Problem details:
Below is a listing with pictures in it. Copy it exactly without them.

Entries provided:

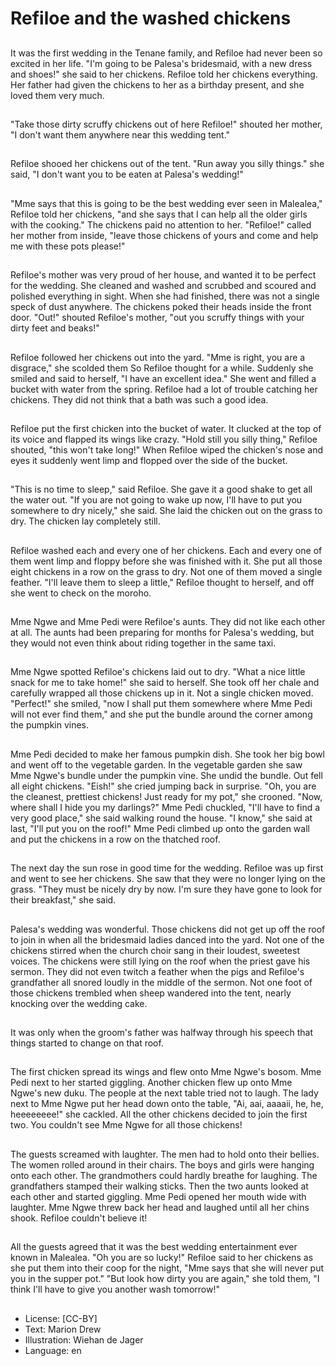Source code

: # Refiloe and the washed chickens

##
It was the first wedding in the
Tenane family, and Refiloe had
never been so excited in her life.
"I'm going to be Palesa's
bridesmaid, with a new dress and
shoes!" she said to her chickens.
Refiloe told her chickens everything.
Her father had given the chickens
to her as a birthday present, and
she loved them very much.

##
"Take those dirty scruffy chickens
out of here Refiloe!" shouted her
mother, "I don't want them
anywhere near this wedding tent."

##
Refiloe shooed her chickens out of
the tent.
"Run away you silly things." she
said, "I don't want you to be eaten
at Palesa's wedding!"

##
"Mme says that this is going to be the best wedding
ever seen in Malealea," Refiloe told her chickens,
"and she says that I can help all the older girls with
the cooking."
The chickens paid no attention to her.
"Refiloe!" called her mother from inside, "leave those
chickens of yours and come and help me with these
pots please!"

##
Refiloe's mother was very proud of her house, and wanted it to be
perfect for the wedding. She cleaned and washed and scrubbed
and scoured and polished everything in sight. When she had
finished, there was not a single speck of dust anywhere.
The chickens poked their heads inside the front door. "Out!"
shouted Refiloe's mother, "out you scruffy things with your dirty
feet and beaks!"

##
Refiloe followed her chickens out into the yard.
"Mme is right, you are a disgrace," she scolded them
So Refiloe thought for a while. Suddenly she smiled
and said to herself, "I have an excellent idea."
She went and filled a bucket with water from the
spring.
Refiloe had a lot of trouble catching her chickens.
They did not think that a bath was such a good idea.

##
Refiloe put the first chicken into the
bucket of water.
It clucked at the top of its voice and
flapped its wings like crazy.
"Hold still you silly thing," Refiloe
shouted, "this won't take long!"
When Refiloe wiped the chicken's
nose and eyes it suddenly went
limp and
flopped over the side of the bucket.

##
"This is no time to sleep," said
Refiloe. She gave it a good shake to
get all the water out.
"If you are not going to wake up
now, I'll have to put you somewhere
to dry nicely," she said. She laid the
chicken out on the grass to dry.
The chicken lay completely still.

##
Refiloe washed each and every one of her chickens.
Each and every one of them went limp and floppy
before she was finished with it.
She put all those eight chickens in a row on the grass
to dry.
Not one of them moved a single feather.
"I'll leave them to sleep a little," Refiloe thought to
herself, and off she went to check on the moroho.

##
Mme Ngwe and Mme Pedi were
Refiloe's aunts. They did not like
each other at all.
The aunts had been preparing for
months for Palesa's wedding, but
they would not even think about
riding together in the same taxi.

##
Mme Ngwe spotted Refiloe's chickens laid out to dry.
"What a nice little snack for me to take home!" she
said to herself.
She took off her chale and carefully wrapped all
those chickens up in it.
Not a single chicken moved.
"Perfect!" she smiled, "now I shall put them
somewhere where Mme Pedi will not ever find them,"
and she put the bundle around the corner among the
pumpkin vines.

##
Mme Pedi decided to make her famous pumpkin dish. She took her
big bowl and went off to the vegetable garden.
In the vegetable garden she saw Mme Ngwe's bundle under the
pumpkin vine. She undid the bundle.
Out fell all eight chickens. "Eish!" she cried jumping back in
surprise.
"Oh, you are the cleanest, prettiest chickens! Just ready for my
pot," she crooned.
"Now, where shall I hide you my darlings?" Mme Pedi chuckled, "I'll
have to find a very good place," she said walking round the house.
"I know," she said at last, "I'll put you on the roof!"
Mme Pedi climbed up onto the garden wall and put the chickens in
a row on the thatched roof.

##
The next day the sun rose in good time for the wedding. Refiloe
was up first and went to see her chickens.
She saw that they were no longer lying on the grass.
"They must be nicely dry by now. I'm sure they have gone to look
for their breakfast," she said.

##
Palesa's wedding was wonderful.
Those chickens did not get up off the roof to join in
when all the bridesmaid ladies danced into the yard.
Not one of the chickens stirred when the church choir
sang in their loudest, sweetest voices.
The chickens were still lying on the roof when the
priest gave his sermon.
They did not even twitch a feather when the pigs and
Refiloe's grandfather all snored loudly in the middle
of the sermon.
Not one foot of those chickens trembled when sheep
wandered into the tent, nearly knocking over the
wedding cake.

##
It was only when the groom's father
was halfway through his speech
that things started to change on
that roof.

##
The first chicken spread its wings and flew onto Mme Ngwe's
bosom. Mme Pedi next to her started giggling.
Another chicken flew up onto Mme Ngwe's new duku. The people
at the next table tried not to laugh.
The lady next to Mme Ngwe put her head down onto the table, "Ai,
aai, aaaaii, he, he, heeeeeeee!" she cackled.
All the other chickens decided to join the first two. You couldn't see
Mme Ngwe for all those chickens!

##
The guests screamed with laughter.
The men had to hold onto their bellies.
The women rolled around in their chairs.
The boys and girls were hanging onto each other.
The grandmothers could hardly breathe for laughing.
The grandfathers stamped their walking sticks.
Then the two aunts looked at each other and started giggling.
Mme Pedi opened her mouth wide with laughter. Mme Ngwe threw
back her head and laughed until all her chins shook.
Refiloe couldn't believe it!

##
All the guests agreed that it was the best wedding entertainment
ever known in Malealea.
"Oh you are so lucky!" Refiloe said to her chickens as she put them
into their coop for the night, "Mme says that she will never put you
in the supper pot."
"But look how dirty you are again," she told them, "I think I'll have
to give you another wash tomorrow!"

##
* License: [CC-BY]
* Text: Marion Drew
* Illustration: Wiehan de Jager
* Language: en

Answer for the task:
Source code

: # Refiloe and the washed chickens

##
It was the first wedding in the
Tenane family, and Refiloe had
never been so excited in her life.
"I'm going to be Palesa's
bridesmaid, with a new dress and
shoes!" she said to her chickens.
Refiloe told her chickens everything.
Her father had given the chickens
to her as a birthday present, and
she loved them very much.

##
"Take those dirty scruffy chickens
out of here Refiloe!" shouted her
mother, "I don't want them
anywhere near this wedding tent."

##
Refiloe shooed her chickens out of
the tent.
"Run away you silly things." she
said, "I don't want you to be eaten
at Palesa's wedding!"

##
"Mme says that this is going to be the best wedding
ever seen in Malealea," Refiloe told her chickens,
"and she says that I can help all the older girls with
the cooking."
The chickens paid no attention to her.
"Refiloe!" called her mother from inside, "leave those
chickens of yours and come and help me with these
pots please!"

##
Refiloe's mother was very proud of her house, and wanted it to be
perfect for the wedding. She cleaned and washed and scrubbed
and scoured and polished everything in sight. When she had
finished, there was not a single speck of dust anywhere.
The chickens poked their heads inside the front door. "Out!"
shouted Refiloe's mother, "out you scruffy things with your dirty
feet and beaks!"

##
Refiloe followed her chickens out into the yard.
"Mme is right, you are a disgrace," she scolded them
So Refiloe thought for a while. Suddenly she smiled
and said to herself, "I have an excellent idea."
She went and filled a bucket with water from the
spring.
Refiloe had a lot of trouble catching her chickens.
They did not think that a bath was such a good idea.

##
Refiloe put the first chicken into the
bucket of water.
It clucked at the top of its voice and
flapped its wings like crazy.
"Hold still you silly thing," Refiloe
shouted, "this won't take long!"
When Refiloe wiped the chicken's
nose and eyes it suddenly went
limp and
flopped over the side of the bucket.

##
"This is no time to sleep," said
Refiloe. She gave it a good shake to
get all the water out.
"If you are not going to wake up
now, I'll have to put you somewhere
to dry nicely," she said. She laid the
chicken out on the grass to dry.
The chicken lay completely still.

##
Refiloe washed each and every one of her chickens.
Each and every one of them went limp and floppy
before she was finished with it.
She put all those eight chickens in a row on the grass
to dry.
Not one of them moved a single feather.
"I'll leave them to sleep a little," Refiloe thought to
herself, and off she went to check on the moroho.

##
Mme Ngwe and Mme Pedi were
Refiloe's aunts. They did not like
each other at all.
The aunts had been preparing for
months for Palesa's wedding, but
they would not even think about
riding together in the same taxi.

##
Mme Ngwe spotted Refiloe's chickens laid out to dry.
"What a nice little snack for me to take home!" she
said to herself.
She took off her chale and carefully wrapped all
those chickens up in it.
Not a single chicken moved.
"Perfect!" she smiled, "now I shall put them
somewhere where Mme Pedi will not ever find them,"
and she put the bundle around the corner among the
pumpkin vines.

##
Mme Pedi decided to make her famous pumpkin dish. She took her
big bowl and went off to the vegetable garden.
In the vegetable garden she saw Mme Ngwe's bundle under the
pumpkin vine. She undid the bundle.
Out fell all eight chickens. "Eish!" she cried jumping back in
surprise.
"Oh, you are the cleanest, prettiest chickens! Just ready for my
pot," she crooned.
"Now, where shall I hide you my darlings?" Mme Pedi chuckled, "I'll
have to find a very good place," she said walking round the house.
"I know," she said at last, "I'll put you on the roof!"
Mme Pedi climbed up onto the garden wall and put the chickens in
a row on the thatched roof.

##
The next day the sun rose in good time for the wedding. Refiloe
was up first and went to see her chickens.
She saw that they were no longer lying on the grass.
"They must be nicely dry by now. I'm sure they have gone to look
for their breakfast," she said.

##
Palesa's wedding was wonderful.
Those chickens did not get up off the roof to join in
when all the bridesmaid ladies danced into the yard.
Not one of the chickens stirred when the church choir
sang in their loudest, sweetest voices.
The chickens were still lying on the roof when the
priest gave his sermon.
They did not even twitch a feather when the pigs and
Refiloe's grandfather all snored loudly in the middle
of the sermon.
Not one foot of those chickens trembled when sheep
wandered into the tent, nearly knocking over the
wedding cake.

##
It was only when the groom's father
was halfway through his speech
that things started to change on
that roof.

##
The first chicken spread its wings and flew onto Mme Ngwe's
bosom. Mme Pedi next to her started giggling.
Another chicken flew up onto Mme Ngwe's new duku. The people
at the next table tried not to laugh.
The lady next to Mme Ngwe put her head down onto the table, "Ai,
aai, aaaaii, he, he, heeeeeeee!" she cackled.
All the other chickens decided to join the first two. You couldn't see
Mme Ngwe for all those chickens!

##
The guests screamed with laughter.
The men had to hold onto their bellies.
The women rolled around in their chairs.
The boys and girls were hanging onto each other.
The grandmothers could hardly breathe for laughing.
The grandfathers stamped their walking sticks.
Then the two aunts looked at each other and started giggling.
Mme Pedi opened her mouth wide with laughter. Mme Ngwe threw
back her head and laughed until all her chins shook.
Refiloe couldn't believe it!

##
All the guests agreed that it was the best wedding entertainment
ever known in Malealea.
"Oh you are so lucky!" Refiloe said to her chickens as she put them
into their coop for the night, "Mme says that she will never put you
in the supper pot."
"But look how dirty you are again," she told them, "I think I'll have
to give you another wash tomorrow!"

##
* License: [CC-BY]
* Text: Marion Drew
* Illustration: Wiehan de Jager
* Language: en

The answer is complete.